Written by Natalia Semeraro
Fall 2017
Community-engaged land-use planning at Smyth-Fernwald
I work as a student manager at the Clark Kerr Garden. This space is unique because it intersects many lives: from seniors in affordable-housing apartments, campus faculty, and preschoolers, to first-year college students and dining hall staff. This fall I decided to continue a project focused on a single tract of land next to Clark Kerr. In contrast to the space where I have been pruning trees, planting starts, and saving seed for the past three years, Smyth-Fernwald is a rather underutilized sloping plot with bordering oaks and an abandoned building. But the history of the land is fascinating. Just 4 years ago, there were faculty and their families living here, along with a daycare center and a small community garden. And in the early 1900s there were large gardens and an orchard. Before that, cattle grazed the open grassland. Even before that, the Chochenyo Ohlone inhabited the East Bay and likely utilized Derby Creek which runs along the northern border. In this same space that is now dusty and usually empty, we know there can be something productive and beneficial to the people, and restorative for the entire ecosystem.
After reading a report done by a group of students this summer, I began discussing the possibilities for agroecological practices to start community building and hillside restoration. These ideals were quickly met with reality, the challenges confronting students around me – of accessibility and affordability, interacting with the dichotomy of housing versus agriculture.
Bruce Jennings, acknowledges an issue in our academic institutions, one that has been very real at Berkeley:
Many of the time-honored procedures for assuring impartiality in the production of knowledge[…] fail to address the loss of alternative lines of inquiry. Ostensibly removing themselves from the poverty, violence, and the context of social struggles as a means of assuring objectivity, scientists are frequently discouraged from ascertaining the wider consequences of their works in the world. (Killing Fields, pg. 261)
This statement about the disconnection academia has from our communities and the real world is part of what I hoped to explore through beginning a community- engaged land use plan for Smyth-Fernwald… Though I didn’t quite realize that when I started.
My vision of Smyth-Fernwald was one where students could carry out projects and gatherings could take place with both university and neighbors sharing the space. Indigenous organizations could lead a renewal of native plants and reclaim part of this land, while fruit and nut trees could be planted near the fault, growing food wherever unsuited for housing construction.
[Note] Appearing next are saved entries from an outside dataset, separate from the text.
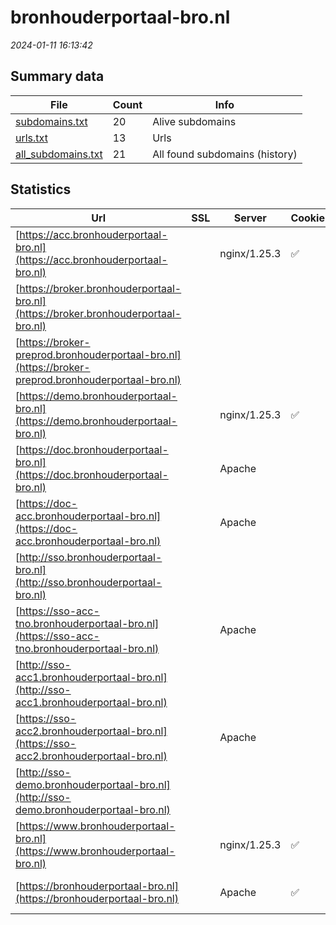 # bronhouderportaal-bro.nl
*2024-01-11 16:13:42*
## Summary data
| File       | Count | Info |
|------------|-------|------|
|[subdomains.txt](/data/bronhouderportaal-bro.nl/subdomains.txt)|20|Alive subdomains|
|[urls.txt](/data/bronhouderportaal-bro.nl/urls.txt)|13|Urls|
|[all_subdomains.txt](/data/bronhouderportaal-bro.nl/all_subdomains.txt)|21|All found subdomains (history)|
## Statistics
| Url | SSL | Server | Cookie | HSTS | CSP | XFO | XXP | RP | Tech |Title |
|------------|-------|------|------|------|------|------|------|------|------|------|
|[https://acc.bronhouderportaal-bro.nl](https://acc.bronhouderportaal-bro.nl)| |nginx/1.25.3|:white_check_mark: |:white_check_mark: |:warning: | | 2:white_check_mark: | 3:white_check_mark: |HSTS Nginx:1.25.3|Home | Bronhoude...|
|[https://broker.bronhouderportaal-bro.nl](https://broker.bronhouderportaal-bro.nl)| || |:white_check_mark: | | | | 3:white_check_mark: |HSTS||
|[https://broker-preprod.bronhouderportaal-bro.nl](https://broker-preprod.bronhouderportaal-bro.nl)| || | | | | | 3:white_check_mark: |HSTS||
|[https://demo.bronhouderportaal-bro.nl](https://demo.bronhouderportaal-bro.nl)| |nginx/1.25.3|:white_check_mark: |:white_check_mark: | | 1:white_check_mark: | 2:white_check_mark: | 3:white_check_mark: |HSTS Nginx:1.25.3|Home | Bronhoude...|
|[https://doc.bronhouderportaal-bro.nl](https://doc.bronhouderportaal-bro.nl)| |Apache| | | | | | 3:white_check_mark: |Apache HTTP Server||
|[https://doc-acc.bronhouderportaal-bro.nl](https://doc-acc.bronhouderportaal-bro.nl)| |Apache| | | | | | 3:white_check_mark: |Apache HTTP Server||
|[http://sso.bronhouderportaal-bro.nl](http://sso.bronhouderportaal-bro.nl)| || | | | | | 3:white_check_mark: |||
|[https://sso-acc-tno.bronhouderportaal-bro.nl](https://sso-acc-tno.bronhouderportaal-bro.nl)| |Apache| | | | | | 3:white_check_mark: |Apache HTTP Server||
|[http://sso-acc1.bronhouderportaal-bro.nl](http://sso-acc1.bronhouderportaal-bro.nl)| || | | | | | 3:white_check_mark: |||
|[https://sso-acc2.bronhouderportaal-bro.nl](https://sso-acc2.bronhouderportaal-bro.nl)| |Apache| | | | | | 3:white_check_mark: |Apache HTTP Server HSTS|403 Forbidden|
|[http://sso-demo.bronhouderportaal-bro.nl](http://sso-demo.bronhouderportaal-bro.nl)| || | | | | | 3:white_check_mark: |||
|[https://www.bronhouderportaal-bro.nl](https://www.bronhouderportaal-bro.nl)| |nginx/1.25.3|:white_check_mark: |:white_check_mark: | | 1:white_check_mark: | 2:white_check_mark: | 3:white_check_mark: |HSTS Nginx:1.25.3|Home | Bronhoude...|
|[https://bronhouderportaal-bro.nl](https://bronhouderportaal-bro.nl)| |Apache|:white_check_mark: |:white_check_mark: | | 1:white_check_mark: | 2:white_check_mark: | 3:white_check_mark: |Apache HTTP Server HSTS|301 Moved Perman...|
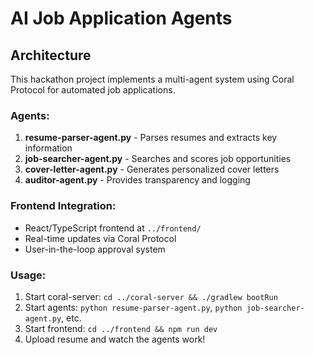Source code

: # AI Job Application Agents

## Architecture

This hackathon project implements a multi-agent system using Coral Protocol for automated job applications.

### Agents:

1. **resume-parser-agent.py** - Parses resumes and extracts key information
2. **job-searcher-agent.py** - Searches and scores job opportunities
3. **cover-letter-agent.py** - Generates personalized cover letters
4. **auditor-agent.py** - Provides transparency and logging

### Frontend Integration:

- React/TypeScript frontend at `../frontend/`
- Real-time updates via Coral Protocol
- User-in-the-loop approval system

### Usage:

1. Start coral-server: `cd ../coral-server && ./gradlew bootRun`
2. Start agents: `python resume-parser-agent.py`, `python job-searcher-agent.py`, etc.
3. Start frontend: `cd ../frontend && npm run dev`
4. Upload resume and watch the agents work!
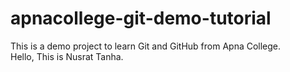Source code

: # apnacollege-git-demo-tutorial
This is a demo project to learn Git and GitHub from Apna College.
<br>
Hello, This is Nusrat Tanha.

			

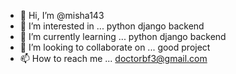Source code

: - 👋 Hi, I’m @misha143
- 👀 I’m interested in ... python django backend
- 🌱 I’m currently learning ... python django backend
- 💞️ I’m looking to collaborate on ... good project
- 📫 How to reach me ... doctorbf3@gmail.com

<!---
misha143/misha143 is a ✨ special ✨ repository because its `README.md` (this file) appears on your GitHub profile.
You can click the Preview link to take a look at your changes.
--->
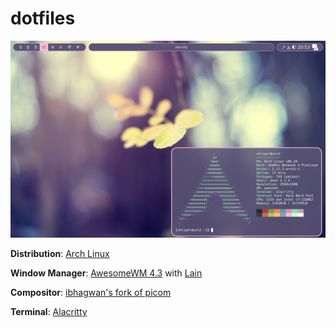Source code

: # dotfiles

![screenshot](screenshot.png)

**Distribution**: [Arch Linux](https://archlinux.org)

**Window Manager**: [AwesomeWM 4.3](https://github.com/awesomeWM/awesome) with [Lain](https://github.com/lcpz/lain)

**Compositor**: [ibhagwan's fork of picom](https://github.com/ibhagwan/picom)

**Terminal**: [Alacritty](https://github.com/alacritty/alacritty)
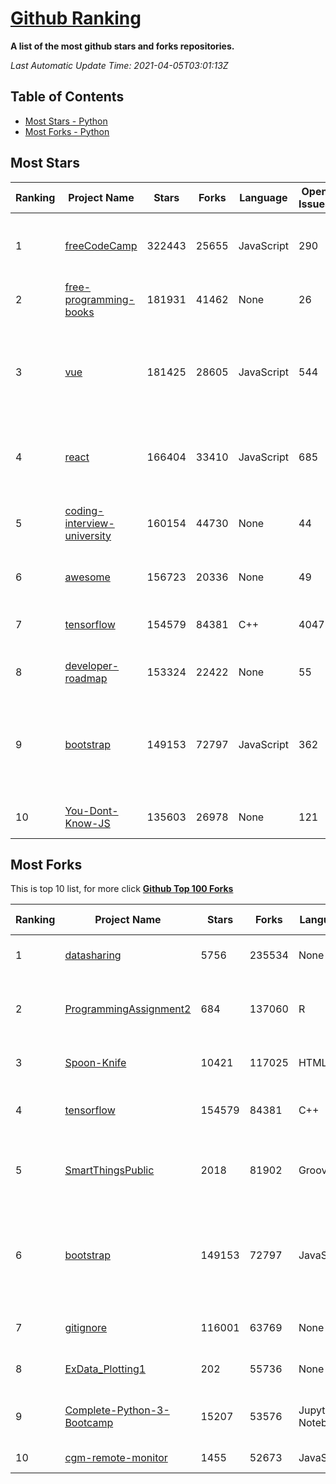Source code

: [Github Ranking](./README.md)
==========

**A list of the most github stars and forks repositories.**

*Last Automatic Update Time: 2021-04-05T03:01:13Z*

## Table of Contents

* [Most Stars - Python](#most-stars-python)
* [Most Forks - Python](#most-forks-python)


## Most Stars
| Ranking | Project Name | Stars | Forks | Language | Open Issues | Description | Last Commit |
| ------- | ------------ | ----- | ----- | -------- | ----------- | ----------- | ----------- |
| 1 | [freeCodeCamp](https://github.com/freeCodeCamp/freeCodeCamp) | 322443 | 25655 | JavaScript | 290 | freeCodeCamp.org's open source codebase and curriculum. Learn to code for free. | 2021-04-05T01:43:52Z |
| 2 | [free-programming-books](https://github.com/EbookFoundation/free-programming-books) | 181931 | 41462 | None | 26 | :books: Freely available programming books | 2021-04-03T09:10:34Z |
| 3 | [vue](https://github.com/vuejs/vue) | 181425 | 28605 | JavaScript | 544 | 🖖 Vue.js is a progressive, incrementally-adoptable JavaScript framework for building UI on the web. | 2021-04-05T02:12:44Z |
| 4 | [react](https://github.com/facebook/react) | 166404 | 33410 | JavaScript | 685 | A declarative, efficient, and flexible JavaScript library for building user interfaces. | 2021-04-03T15:10:06Z |
| 5 | [coding-interview-university](https://github.com/jwasham/coding-interview-university) | 160154 | 44730 | None | 44 | A complete computer science study plan to become a software engineer. | 2021-04-04T20:33:17Z |
| 6 | [awesome](https://github.com/sindresorhus/awesome) | 156723 | 20336 | None | 49 | 😎 Awesome lists about all kinds of interesting topics | 2021-04-02T19:51:59Z |
| 7 | [tensorflow](https://github.com/tensorflow/tensorflow) | 154579 | 84381 | C++ | 4047 | An Open Source Machine Learning Framework for Everyone | 2021-04-04T21:40:37Z |
| 8 | [developer-roadmap](https://github.com/kamranahmedse/developer-roadmap) | 153324 | 22422 | None | 55 | Roadmap to becoming a web developer in 2021 | 2021-03-31T08:36:51Z |
| 9 | [bootstrap](https://github.com/twbs/bootstrap) | 149153 | 72797 | JavaScript | 362 | The most popular HTML, CSS, and JavaScript framework for developing responsive, mobile first projects on the web. | 2021-04-04T21:29:23Z |
| 10 | [You-Dont-Know-JS](https://github.com/getify/You-Dont-Know-JS) | 135603 | 26978 | None | 121 | A book series on JavaScript. @YDKJS on twitter. | 2021-03-22T20:00:34Z |

## Most Forks

This is top 10 list, for more click **[Github Top 100 Forks](Top100/Top-100-forks.md)**

| Ranking | Project Name | Stars | Forks | Language | Open Issues | Description | Last Commit |
| ------- | ------------ | ----- | ----- | -------- | ----------- | ----------- | ----------- |
| 1 | [datasharing](https://github.com/jtleek/datasharing) | 5756 | 235534 | None | 804 | The Leek group guide to data sharing  | 2021-04-04T17:42:35Z |
| 2 | [ProgrammingAssignment2](https://github.com/rdpeng/ProgrammingAssignment2) | 684 | 137060 | R | 3882 | Repository for Programming Assignment 2 for R Programming on Coursera | 2021-04-03T16:17:38Z |
| 3 | [Spoon-Knife](https://github.com/octocat/Spoon-Knife) | 10421 | 117025 | HTML | 11597 | This repo is for demonstration purposes only. | 2021-04-05T02:07:19Z |
| 4 | [tensorflow](https://github.com/tensorflow/tensorflow) | 154579 | 84381 | C++ | 4047 | An Open Source Machine Learning Framework for Everyone | 2021-04-04T21:40:37Z |
| 5 | [SmartThingsPublic](https://github.com/SmartThingsCommunity/SmartThingsPublic) | 2018 | 81902 | Groovy | 2788 | SmartThings open-source DeviceTypeHandlers and SmartApps code | 2021-04-04T12:09:38Z |
| 6 | [bootstrap](https://github.com/twbs/bootstrap) | 149153 | 72797 | JavaScript | 362 | The most popular HTML, CSS, and JavaScript framework for developing responsive, mobile first projects on the web. | 2021-04-04T21:29:23Z |
| 7 | [gitignore](https://github.com/github/gitignore) | 116001 | 63769 | None | 310 | A collection of useful .gitignore templates | 2021-04-01T04:30:32Z |
| 8 | [ExData_Plotting1](https://github.com/rdpeng/ExData_Plotting1) | 202 | 55736 | None | 671 | Plotting Assignment 1 for Exploratory Data Analysis | 2021-04-02T18:45:46Z |
| 9 | [Complete-Python-3-Bootcamp](https://github.com/Pierian-Data/Complete-Python-3-Bootcamp) | 15207 | 53576 | Jupyter Notebook | 129 | Course Files for Complete Python 3 Bootcamp Course on Udemy | 2021-03-20T19:40:02Z |
| 10 | [cgm-remote-monitor](https://github.com/nightscout/cgm-remote-monitor) | 1455 | 52673 | JavaScript | 89 | nightscout web monitor | 2021-04-03T14:45:15Z |



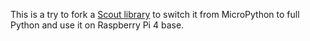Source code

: This is a try to fork a [Scout library](https://github.com/TimHanewich/scout) to switch it from MicroPython to full Python and use it on Raspberry Pi 4 base.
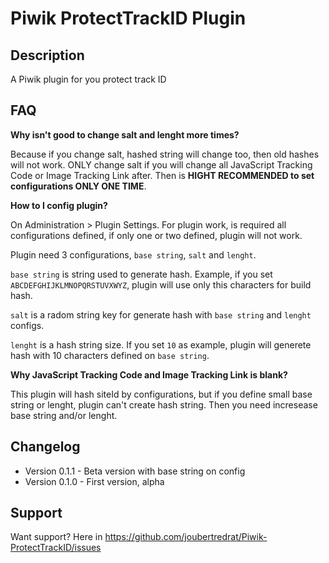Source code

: # Piwik ProtectTrackID Plugin

## Description

A Piwik plugin for you protect track ID

## FAQ

__Why isn't good to change salt and lenght more times?__

Because if you change salt, hashed string will change too, then old hashes will not work. ONLY change salt if you will change all JavaScript Tracking Code or Image Tracking Link after. Then is **HIGHT RECOMMENDED to set configurations ONLY ONE TIME**.

__How to I config plugin?__

On Administration > Plugin Settings. For plugin work, is required all configurations defined, if only one or two defined, plugin will not work.

Plugin need 3 configurations, `base string`, `salt` and `lenght`.

`base string` is string used to generate hash. Example, if you set `ABCDEFGHIJKLMNOPQRSTUVXWYZ`, plugin will use only this characters for build hash.

`salt` is a radom string key for generate hash with `base string` and `lenght` configs.

`lenght` is a hash string size. If you set `10` as example, plugin will generete hash with 10 characters defined on `base string`.

__Why JavaScript Tracking Code and Image Tracking Link is blank?__

This plugin will hash siteId by configurations, but if you define small base string or lenght, plugin can't create hash string. Then you need incresease base string and/or lenght.

## Changelog

* Version 0.1.1 - Beta version with base string on config
* Version 0.1.0 - First version, alpha

## Support

Want support? Here in https://github.com/joubertredrat/Piwik-ProtectTrackID/issues
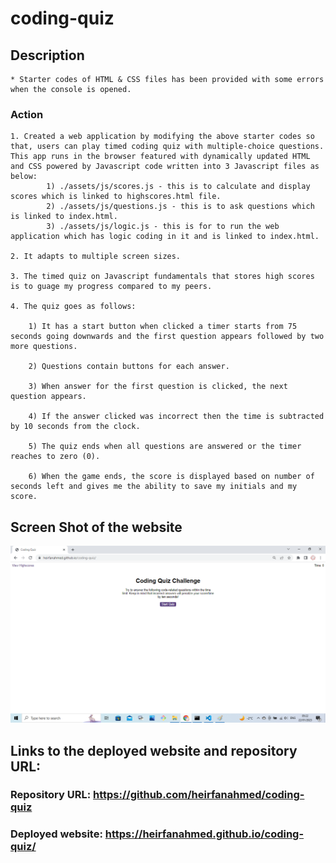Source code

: # coding-quiz


## Description
    * Starter codes of HTML & CSS files has been provided with some errors when the console is opened.


### Action
    
    1. Created a web application by modifying the above starter codes so that, users can play timed coding quiz with multiple-choice questions. This app runs in the browser featured with dynamically updated HTML and CSS powered by Javascript code written into 3 Javascript files as below:
            1) ./assets/js/scores.js - this is to calculate and display scores which is linked to highscores.html file.
            2) ./assets/js/questions.js - this is to ask questions which is linked to index.html.
            3) ./assets/js/logic.js - this is for to run the web application which has logic coding in it and is linked to index.html.

    2. It adapts to multiple screen sizes.

    3. The timed quiz on Javascript fundamentals that stores high scores is to guage my progress compared to my peers.

    4. The quiz goes as follows:
    
        1) It has a start button when clicked a timer starts from 75 seconds going downwards and the first question appears followed by two more questions.

        2) Questions contain buttons for each answer.

        3) When answer for the first question is clicked, the next question appears.

        4) If the answer clicked was incorrect then the time is subtracted by 10 seconds from the clock.

        5) The quiz ends when all questions are answered or the timer reaches to zero (0).

        6) When the game ends, the score is displayed based on number of seconds left and gives me the ability to save my initials and my score.


## Screen Shot of the website
  ![](images/coding-quiz.png)


## Links to the deployed website and repository URL:

### Repository URL: https://github.com/heirfanahmed/coding-quiz  

### Deployed website: https://heirfanahmed.github.io/coding-quiz/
But, I haven’t physically changed the site. Though, perhaps I have attained a different sort of productivity, by broadening my evaluation to the current state of affairs: where academia does more basic research and any applied science is carried out without addressing the needs of or even meeting the community; yet we are beholden to a food system inextricably intertwined with political, social, and economic issues. I have begun to understand how our university prioritizes: how it approaches land-use, development, and education. And ultimately how that disjointed nesting changes the food that we eat, changes how and what is grown by our state, and changes who decides what food should be in our world.
Why is it critical to fit Smyth-Fernwald into the greater space of development on our campus? I have been researching and engaging with the land. But maybe more importantly through meeting with the people around the land, hearing their perspectives and showing up, I have realized that working to fight for spaces where more than learning can happen and striving to encourage alternative modes of research, teaching, and planning for development, is essential to creating a vibrant educational institution and resilient environment. If we don’t talk about it, ask for it, seek it out – demand it, even – then many of our lessons may continue to be directed through funding straight from corporations.
Ultimately, it is not hard to realize that power dynamics go hand in hand with both the ability to grow, and ability to access, food and with access to experiential education. So, by reprioritizing supporting work by the people, students, organization, and community members and emphasizing the possibilities for involvement, that control can be shifted for more alternatives, more innovation and fundamentally people-driven sustainable solutions. The disorganization and bureaucratic processes, along with the focus on finite resources are actively seeking to funnel us into one direction. But shouldn’t our education and skills be up to us? The 40,000 students who will go out to address challenges outside of our campus and interact with respective communities, have the real power, that’s just not what most of them realize by the end of their time at this university.
It is about more than expanding edible landscapes and providing spaces for simultaneous food production and hands-on-ground education, but that just might be where I start.